**Brief:** Those lines of the records that contain "instance" are to be located and copied.

--- Supplied information Enclosed Below ---

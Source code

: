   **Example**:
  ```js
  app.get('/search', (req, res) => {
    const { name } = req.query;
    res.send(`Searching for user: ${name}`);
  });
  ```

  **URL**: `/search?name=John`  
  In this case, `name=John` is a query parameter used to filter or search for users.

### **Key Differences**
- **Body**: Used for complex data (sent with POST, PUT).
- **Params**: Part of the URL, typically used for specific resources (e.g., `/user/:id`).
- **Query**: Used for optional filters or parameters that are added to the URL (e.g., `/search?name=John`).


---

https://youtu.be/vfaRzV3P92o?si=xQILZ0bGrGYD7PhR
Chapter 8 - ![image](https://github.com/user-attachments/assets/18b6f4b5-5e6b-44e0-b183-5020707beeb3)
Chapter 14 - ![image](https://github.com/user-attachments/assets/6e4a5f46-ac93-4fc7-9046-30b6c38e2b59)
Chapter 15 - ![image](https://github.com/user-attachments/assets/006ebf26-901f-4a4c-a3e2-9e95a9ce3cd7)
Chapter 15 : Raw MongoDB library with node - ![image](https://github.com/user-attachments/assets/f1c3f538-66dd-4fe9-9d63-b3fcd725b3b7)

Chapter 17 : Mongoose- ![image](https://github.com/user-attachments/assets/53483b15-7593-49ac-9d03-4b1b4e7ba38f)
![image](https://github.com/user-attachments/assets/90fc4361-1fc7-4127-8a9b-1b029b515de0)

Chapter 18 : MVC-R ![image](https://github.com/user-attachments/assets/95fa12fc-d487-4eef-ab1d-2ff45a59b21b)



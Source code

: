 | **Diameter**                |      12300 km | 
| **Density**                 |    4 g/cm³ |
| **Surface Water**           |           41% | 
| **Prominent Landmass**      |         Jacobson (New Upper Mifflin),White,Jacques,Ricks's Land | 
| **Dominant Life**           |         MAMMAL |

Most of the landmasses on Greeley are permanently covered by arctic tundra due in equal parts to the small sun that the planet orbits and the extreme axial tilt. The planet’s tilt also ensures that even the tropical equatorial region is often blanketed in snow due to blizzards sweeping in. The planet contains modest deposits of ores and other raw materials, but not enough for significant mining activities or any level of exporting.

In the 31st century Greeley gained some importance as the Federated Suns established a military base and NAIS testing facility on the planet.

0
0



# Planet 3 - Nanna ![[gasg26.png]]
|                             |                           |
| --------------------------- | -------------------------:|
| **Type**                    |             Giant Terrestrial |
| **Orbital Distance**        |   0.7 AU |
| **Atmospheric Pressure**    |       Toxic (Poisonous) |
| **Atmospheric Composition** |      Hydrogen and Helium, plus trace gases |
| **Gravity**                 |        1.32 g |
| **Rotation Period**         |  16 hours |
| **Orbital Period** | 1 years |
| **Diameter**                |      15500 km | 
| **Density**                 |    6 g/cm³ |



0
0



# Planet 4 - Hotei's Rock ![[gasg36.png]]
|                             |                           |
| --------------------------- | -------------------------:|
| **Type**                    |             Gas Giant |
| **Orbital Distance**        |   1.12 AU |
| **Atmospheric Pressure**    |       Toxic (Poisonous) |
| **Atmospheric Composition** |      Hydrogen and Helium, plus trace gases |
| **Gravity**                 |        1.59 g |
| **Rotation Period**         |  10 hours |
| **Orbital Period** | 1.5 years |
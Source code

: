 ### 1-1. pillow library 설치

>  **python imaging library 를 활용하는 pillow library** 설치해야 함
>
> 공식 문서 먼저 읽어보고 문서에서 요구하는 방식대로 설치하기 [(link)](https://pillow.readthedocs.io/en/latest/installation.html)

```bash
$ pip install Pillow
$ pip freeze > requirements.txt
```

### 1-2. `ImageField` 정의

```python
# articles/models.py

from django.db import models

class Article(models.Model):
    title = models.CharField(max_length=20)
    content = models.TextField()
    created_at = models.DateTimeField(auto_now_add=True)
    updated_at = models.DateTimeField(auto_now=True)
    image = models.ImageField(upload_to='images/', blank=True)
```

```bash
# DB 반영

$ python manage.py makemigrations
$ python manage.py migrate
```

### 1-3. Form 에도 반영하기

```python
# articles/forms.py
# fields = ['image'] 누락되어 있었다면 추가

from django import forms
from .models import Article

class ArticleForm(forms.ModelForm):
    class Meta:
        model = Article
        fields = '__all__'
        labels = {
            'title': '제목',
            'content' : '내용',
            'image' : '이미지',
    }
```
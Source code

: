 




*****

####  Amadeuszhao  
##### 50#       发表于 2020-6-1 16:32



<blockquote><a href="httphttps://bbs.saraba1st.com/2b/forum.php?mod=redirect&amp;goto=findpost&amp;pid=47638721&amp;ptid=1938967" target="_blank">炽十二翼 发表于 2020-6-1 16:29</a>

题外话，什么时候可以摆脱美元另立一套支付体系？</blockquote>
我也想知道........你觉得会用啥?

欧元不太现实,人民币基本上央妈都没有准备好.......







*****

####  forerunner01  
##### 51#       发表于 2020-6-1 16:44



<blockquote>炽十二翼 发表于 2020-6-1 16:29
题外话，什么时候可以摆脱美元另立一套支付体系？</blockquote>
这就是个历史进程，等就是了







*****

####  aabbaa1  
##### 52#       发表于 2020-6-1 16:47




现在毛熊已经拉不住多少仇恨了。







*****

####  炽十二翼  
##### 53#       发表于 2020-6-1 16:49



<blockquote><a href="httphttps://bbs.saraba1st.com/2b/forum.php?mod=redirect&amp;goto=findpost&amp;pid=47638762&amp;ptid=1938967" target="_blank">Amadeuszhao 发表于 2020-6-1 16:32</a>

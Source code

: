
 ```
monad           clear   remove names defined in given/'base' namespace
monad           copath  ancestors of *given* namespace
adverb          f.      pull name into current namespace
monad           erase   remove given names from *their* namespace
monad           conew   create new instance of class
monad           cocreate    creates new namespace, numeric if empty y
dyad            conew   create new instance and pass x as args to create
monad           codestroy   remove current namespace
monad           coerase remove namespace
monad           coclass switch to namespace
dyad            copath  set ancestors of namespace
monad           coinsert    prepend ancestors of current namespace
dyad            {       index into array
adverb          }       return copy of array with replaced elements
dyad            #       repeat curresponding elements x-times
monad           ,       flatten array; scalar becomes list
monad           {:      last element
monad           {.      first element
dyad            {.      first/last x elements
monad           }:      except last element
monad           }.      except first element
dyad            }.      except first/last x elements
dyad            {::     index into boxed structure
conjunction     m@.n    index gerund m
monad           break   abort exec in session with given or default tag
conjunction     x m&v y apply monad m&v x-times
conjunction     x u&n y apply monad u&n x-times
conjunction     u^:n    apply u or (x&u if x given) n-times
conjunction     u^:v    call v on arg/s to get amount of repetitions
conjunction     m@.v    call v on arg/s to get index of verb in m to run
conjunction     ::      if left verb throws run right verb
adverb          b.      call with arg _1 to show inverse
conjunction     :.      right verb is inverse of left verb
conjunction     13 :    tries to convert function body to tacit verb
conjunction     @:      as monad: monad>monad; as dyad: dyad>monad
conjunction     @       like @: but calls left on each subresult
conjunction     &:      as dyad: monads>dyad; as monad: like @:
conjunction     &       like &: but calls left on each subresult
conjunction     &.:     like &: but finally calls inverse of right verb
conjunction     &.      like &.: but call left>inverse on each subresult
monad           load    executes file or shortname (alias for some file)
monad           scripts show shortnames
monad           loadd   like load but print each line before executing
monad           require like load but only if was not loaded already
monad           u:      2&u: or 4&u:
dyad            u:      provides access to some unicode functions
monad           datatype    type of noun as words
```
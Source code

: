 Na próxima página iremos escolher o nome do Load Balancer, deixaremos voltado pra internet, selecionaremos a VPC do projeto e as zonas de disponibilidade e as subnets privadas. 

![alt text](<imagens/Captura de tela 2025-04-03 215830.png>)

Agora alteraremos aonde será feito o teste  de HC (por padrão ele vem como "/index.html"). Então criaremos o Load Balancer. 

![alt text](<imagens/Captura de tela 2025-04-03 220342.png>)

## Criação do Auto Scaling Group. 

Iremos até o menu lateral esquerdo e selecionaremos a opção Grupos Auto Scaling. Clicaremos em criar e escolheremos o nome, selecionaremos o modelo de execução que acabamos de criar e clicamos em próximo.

--- End of Enclosed Supplied information ---

**Response below:**
monad           conew   create new instance of class
dyad            conew   create new instance and pass x as args to create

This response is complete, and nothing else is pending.